Exercise objective:
What is needed here is an exact transcription of the entries that follow.

Dataset:
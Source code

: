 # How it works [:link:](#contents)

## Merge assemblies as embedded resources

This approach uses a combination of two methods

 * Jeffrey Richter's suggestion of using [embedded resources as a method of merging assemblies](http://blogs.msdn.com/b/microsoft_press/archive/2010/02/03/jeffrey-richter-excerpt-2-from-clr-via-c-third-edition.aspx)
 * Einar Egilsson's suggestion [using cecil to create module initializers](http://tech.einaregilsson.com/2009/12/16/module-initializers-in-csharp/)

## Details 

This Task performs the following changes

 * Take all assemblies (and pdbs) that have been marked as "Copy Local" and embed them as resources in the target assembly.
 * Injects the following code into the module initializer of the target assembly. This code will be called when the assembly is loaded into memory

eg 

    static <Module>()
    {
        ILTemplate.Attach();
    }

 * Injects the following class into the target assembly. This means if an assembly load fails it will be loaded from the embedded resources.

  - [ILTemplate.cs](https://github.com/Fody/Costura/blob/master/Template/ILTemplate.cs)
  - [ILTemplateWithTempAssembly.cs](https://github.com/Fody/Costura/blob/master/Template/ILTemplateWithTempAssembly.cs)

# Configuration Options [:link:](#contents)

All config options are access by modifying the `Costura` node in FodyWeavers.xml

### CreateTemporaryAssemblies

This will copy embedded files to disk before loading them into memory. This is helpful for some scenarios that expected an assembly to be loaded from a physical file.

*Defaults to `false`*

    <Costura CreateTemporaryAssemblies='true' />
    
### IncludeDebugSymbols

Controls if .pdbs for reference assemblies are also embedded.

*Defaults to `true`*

Completed task:
Source code

: # How it works [:link:](#contents)

## Merge assemblies as embedded resources

This approach uses a combination of two methods

 * Jeffrey Richter's suggestion of using [embedded resources as a method of merging assemblies](http://blogs.msdn.com/b/microsoft_press/archive/2010/02/03/jeffrey-richter-excerpt-2-from-clr-via-c-third-edition.aspx)
 * Einar Egilsson's suggestion [using cecil to create module initializers](http://tech.einaregilsson.com/2009/12/16/module-initializers-in-csharp/)

## Details 

This Task performs the following changes

 * Take all assemblies (and pdbs) that have been marked as "Copy Local" and embed them as resources in the target assembly.
 * Injects the following code into the module initializer of the target assembly. This code will be called when the assembly is loaded into memory

eg 

    static <Module>()
    {
        ILTemplate.Attach();
    }

 * Injects the following class into the target assembly. This means if an assembly load fails it will be loaded from the embedded resources.

  - [ILTemplate.cs](https://github.com/Fody/Costura/blob/master/Template/ILTemplate.cs)
  - [ILTemplateWithTempAssembly.cs](https://github.com/Fody/Costura/blob/master/Template/ILTemplateWithTempAssembly.cs)

# Configuration Options [:link:](#contents)

All config options are access by modifying the `Costura` node in FodyWeavers.xml

### CreateTemporaryAssemblies

This will copy embedded files to disk before loading them into memory. This is helpful for some scenarios that expected an assembly to be loaded from a physical file.

*Defaults to `false`*

    <Costura CreateTemporaryAssemblies='true' />
    
### IncludeDebugSymbols

Controls if .pdbs for reference assemblies are also embedded.

*Defaults to `true`*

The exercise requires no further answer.